A bas les parvenus !

Jean-Baptiste ne fait pas de « crise d'identité » ... admirons et imitons son humilité… il ne se prend pas pour plus qu’il n’est…
L'Avent, c’est le temps du désir... Désirons-nous devenir plus chrétiens ?
Ne sommes-nous pas des gens « parvenus », contents d’eux-mêmes… ? qui se prennent pour des perfections ?
Et qui n'acceptent pas que Dieu ... ou ses ministres cherchent à les faire sortir de leur médiocrité...
Vous, les jeunes.... quelles sont vos ambitions ?...

Jésus s’est montré terrible pour les « parvenus » (= les Pharisiens)... Ne serions pas visés par ses invectives (la dame qui n'avait rien à se reprocher... !).
Ceux qui, après être partis avec de grandes ambitions et de beaux rêves, se sont lassés, découragés et ont abandonné...

Ne serions-nous pas du nombre... ? Acceptons-nous de trancher sur les autres... ?

La fête de Noël = occasion de faire le point par une bonne confession, pour recevoir la grâce revitalisante de ce sacrement...
La fête de Noël = occasion pour toute la communauté paroissiale de reprendre un nouveau souffle, un nouvel élan... source d'une joie renouvelée...


HOMELIE

A BAS LES PARVENUS... !

En voilà un, tout au moins, qui ne fait pas de crise d'identité ! Il sait ce qu'il n'est pas : « Je ne suis pas le Messie, ni Elie, ni le grand Prophète ! » et il sait aussi ce qu'il est et quel est son rôle : « Je suis la voix qui crie dans le désert ! ».

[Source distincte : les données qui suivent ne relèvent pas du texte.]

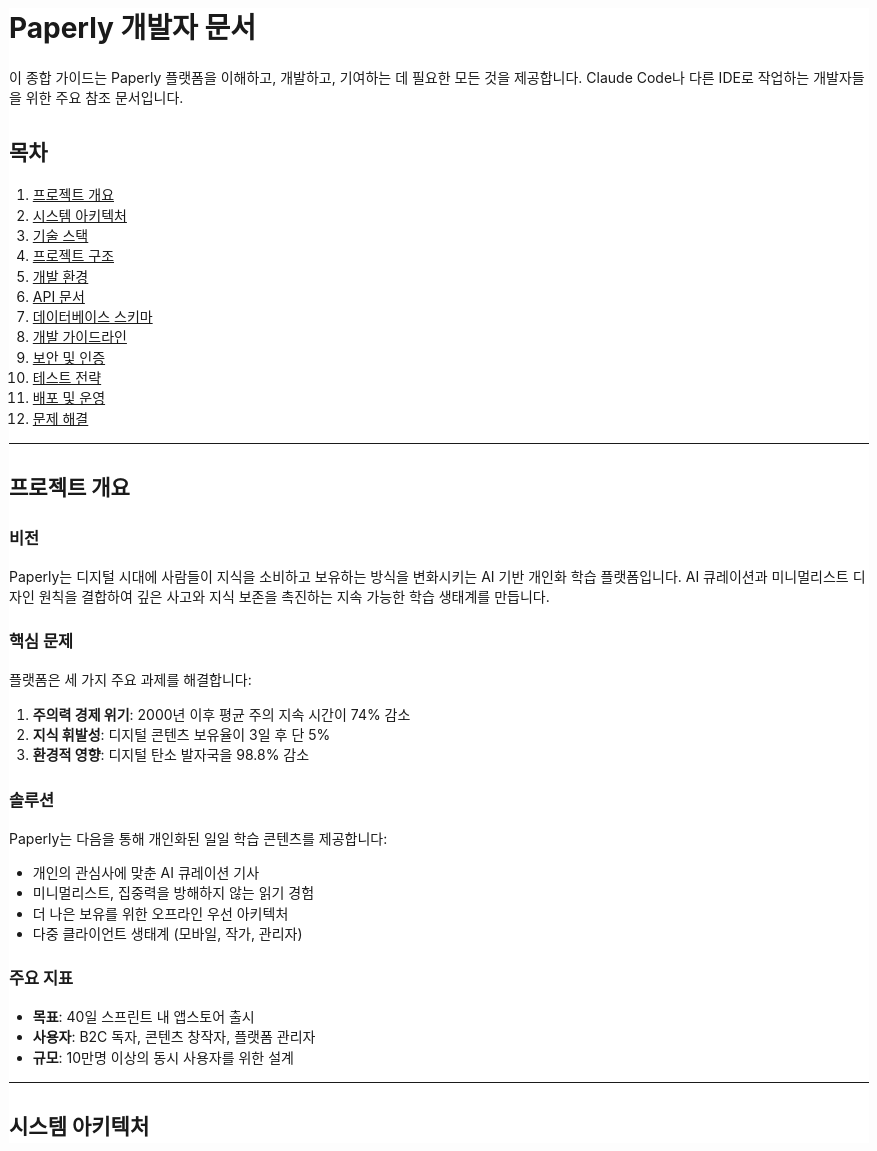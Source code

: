 # Paperly 개발자 문서

이 종합 가이드는 Paperly 플랫폼을 이해하고, 개발하고, 기여하는 데 필요한 모든 것을 제공합니다. Claude Code나 다른 IDE로 작업하는 개발자들을 위한 주요 참조 문서입니다.

## 목차

1. [프로젝트 개요](#프로젝트-개요)
2. [시스템 아키텍처](#시스템-아키텍처)
3. [기술 스택](#기술-스택)
4. [프로젝트 구조](#프로젝트-구조)
5. [개발 환경](#개발-환경)
6. [API 문서](#api-문서)
7. [데이터베이스 스키마](#데이터베이스-스키마)
8. [개발 가이드라인](#개발-가이드라인)
9. [보안 및 인증](#보안-및-인증)
10. [테스트 전략](#테스트-전략)
11. [배포 및 운영](#배포-및-운영)
12. [문제 해결](#문제-해결)

---

## 프로젝트 개요

### 비전
Paperly는 디지털 시대에 사람들이 지식을 소비하고 보유하는 방식을 변화시키는 AI 기반 개인화 학습 플랫폼입니다. AI 큐레이션과 미니멀리스트 디자인 원칙을 결합하여 깊은 사고와 지식 보존을 촉진하는 지속 가능한 학습 생태계를 만듭니다.

### 핵심 문제
플랫폼은 세 가지 주요 과제를 해결합니다:
1. **주의력 경제 위기**: 2000년 이후 평균 주의 지속 시간이 74% 감소
2. **지식 휘발성**: 디지털 콘텐츠 보유율이 3일 후 단 5%
3. **환경적 영향**: 디지털 탄소 발자국을 98.8% 감소

### 솔루션
Paperly는 다음을 통해 개인화된 일일 학습 콘텐츠를 제공합니다:
- 개인의 관심사에 맞춘 AI 큐레이션 기사
- 미니멀리스트, 집중력을 방해하지 않는 읽기 경험
- 더 나은 보유를 위한 오프라인 우선 아키텍처
- 다중 클라이언트 생태계 (모바일, 작가, 관리자)

### 주요 지표
- **목표**: 40일 스프린트 내 앱스토어 출시
- **사용자**: B2C 독자, 콘텐츠 창작자, 플랫폼 관리자
- **규모**: 10만명 이상의 동시 사용자를 위한 설계

---

## 시스템 아키텍처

En voilà un qui ne cherche pas à "se faire mousser" ! « Le Messie » ? Je ne suis même pas digne de me mettre à genoux devant lui pour défaire la courroie de ses sandales !

Quel merveilleux exemple, mes frères, nous donne ce Jean-Baptiste...

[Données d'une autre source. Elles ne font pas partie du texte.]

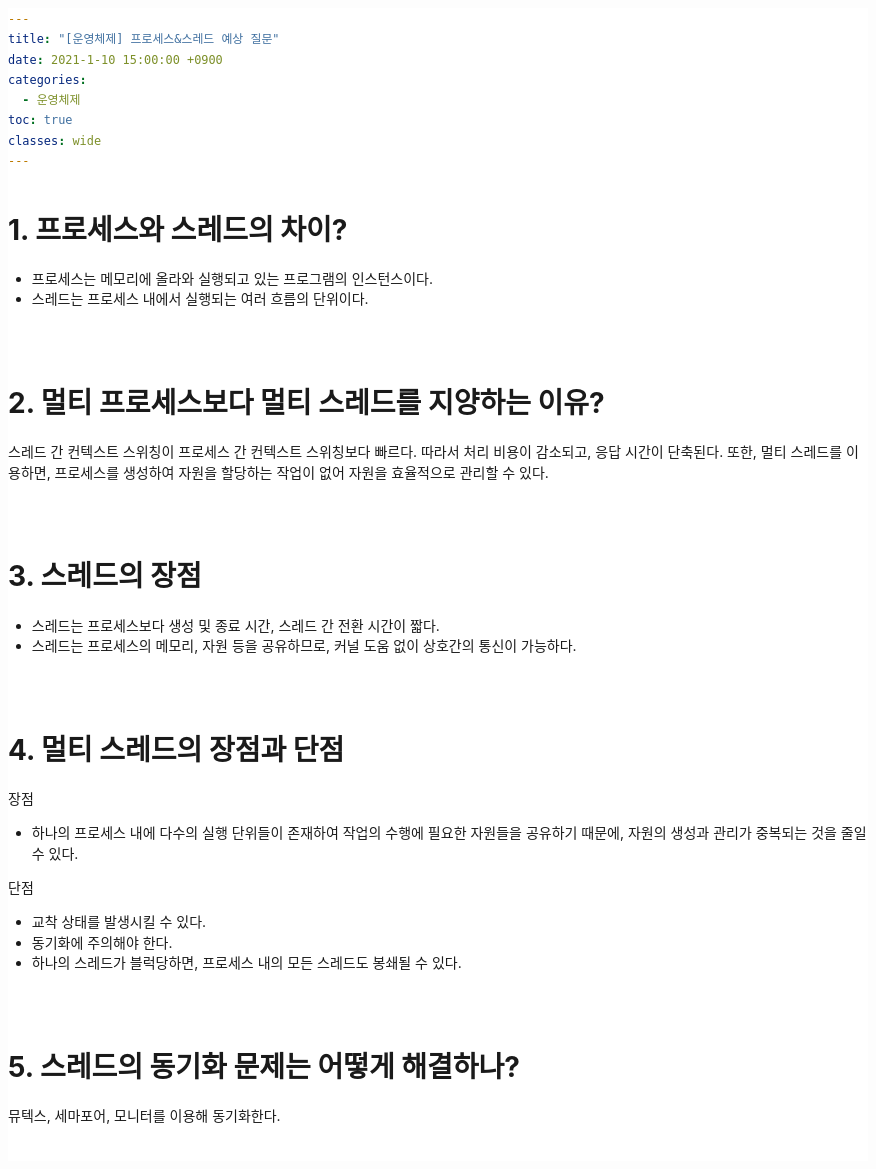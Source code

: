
 ```yaml
---
title: "[운영체제] 프로세스&스레드 예상 질문"
date: 2021-1-10 15:00:00 +0900
categories:
  - 운영체제
toc: true
classes: wide
---
```


# 1. 프로세스와 스레드의 차이?

- 프로세스는 메모리에 올라와 실행되고 있는 프로그램의 인스턴스이다.
- 스레드는 프로세스 내에서 실행되는 여러 흐름의 단위이다.

<br>

# 2. 멀티 프로세스보다 멀티 스레드를 지양하는 이유?

스레드 간 컨텍스트 스위칭이 프로세스 간 컨텍스트 스위칭보다 빠르다. 따라서 처리 비용이 감소되고, 응답 시간이 단축된다. 또한, 멀티 스레드를 이용하면, 프로세스를 생성하여 자원을 할당하는 작업이 없어 자원을 효율적으로 관리할 수 있다.

<br>

# 3. 스레드의 장점

- 스레드는 프로세스보다 생성 및 종료 시간, 스레드 간 전환 시간이 짧다.
- 스레드는 프로세스의 메모리, 자원 등을 공유하므로, 커널 도움 없이 상호간의 통신이 가능하다.

<br>

# 4. 멀티 스레드의 장점과 단점

장점

- 하나의 프로세스 내에 다수의 실행 단위들이 존재하여 작업의 수행에 필요한 자원들을 공유하기 때문에, 자원의 생성과 관리가 중복되는 것을 줄일 수 있다.

단점

- 교착 상태를 발생시킬 수 있다.
- 동기화에 주의해야 한다.
- 하나의 스레드가 블럭당하면, 프로세스 내의 모든 스레드도 봉쇄될 수 있다.

<br>

# 5. 스레드의 동기화 문제는 어떻게 해결하나?

뮤텍스, 세마포어, 모니터를 이용해 동기화한다.

<br>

L'Avent, nous le disions il y a deux dimanches, c'est le temps du désir et nous nous posions la question : « Désirons-nous que le Christ revienne ? que le monde se christianise davantage ? » Aujourd'hui, nous pourrions nous poser cette question à nous-mêmes : sincèrement, pouvons-nous dire en toute vérité que nous désirons devenir de meilleurs chrétiens ?...

Cela suppose d'abord que nous ne nous prenions pas pour des perfections. Il y a de ces gens qui se croient parfaits. Ils n'ont rien à se reprocher. On ne peut pas faire mieux qu'ils ne font. Tout ce qu’ils pensent est juste, vrai, exact. Tout ce qu'ils font est irréprochable... Ces petits Messieurs, ou... ces dames, deviennent facilement des tyrans pour leur entourage… qui doit en passer par leurs quatre volontés... Surtout, ne vous hasardez pas à leur faire la moindre remarque, vous vous feriez dévorer, vous deviendriez des ennemis, ils ne vous pardonneraient pas de mettre en doute leur "perfection" !...

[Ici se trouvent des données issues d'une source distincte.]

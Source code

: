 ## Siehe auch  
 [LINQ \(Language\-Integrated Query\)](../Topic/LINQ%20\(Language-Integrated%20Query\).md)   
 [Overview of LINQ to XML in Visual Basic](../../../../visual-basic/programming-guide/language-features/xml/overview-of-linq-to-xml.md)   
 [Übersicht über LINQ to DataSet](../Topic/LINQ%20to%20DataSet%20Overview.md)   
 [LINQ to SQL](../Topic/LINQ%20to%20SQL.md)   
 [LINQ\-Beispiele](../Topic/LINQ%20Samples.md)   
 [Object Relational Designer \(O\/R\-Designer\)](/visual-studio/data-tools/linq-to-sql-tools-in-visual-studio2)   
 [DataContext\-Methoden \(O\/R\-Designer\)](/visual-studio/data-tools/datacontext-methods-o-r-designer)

Oui, notre grand mal, le grand mal de notre époque, le grand mal surtout des chrétiens, c'est trop souvent l'absence de désir, c'est d'être trop souvent des "arrivés", des "parvenus", qui, s'ils ne sont pas contents de ce qu'ils ont, sont tout au moins satisfaits de ce qu'ils sont, qui se figurent être irréprochables, être de petites merveilles, qui n'acceptent pas qu'on leur dise leurs défauts, qui n'ont pas le courage de les voir, de se les avouer, encore moins de les avouer, encroûtés dans la routine, partisans forcenés du statu quo dans ce domaine, toute leur ambition c'est de rester dans leur médiocrité. Cette médiocrité, ils l’ont dorée sur tranche et, tel le veau d'or, ils l'adorent.

Aussi, si un chrétien plus généreux vient, par sa parole et surtout par son exemple, troubler leur quiétude, ils diront qu'il fait du zèle.

Si un ministre de Dieu, tels autrefois les prophètes, veut les faire sortir de l'ornière, ils diront volontiers qu'il exagère et que Dieu n'en demande pas tant !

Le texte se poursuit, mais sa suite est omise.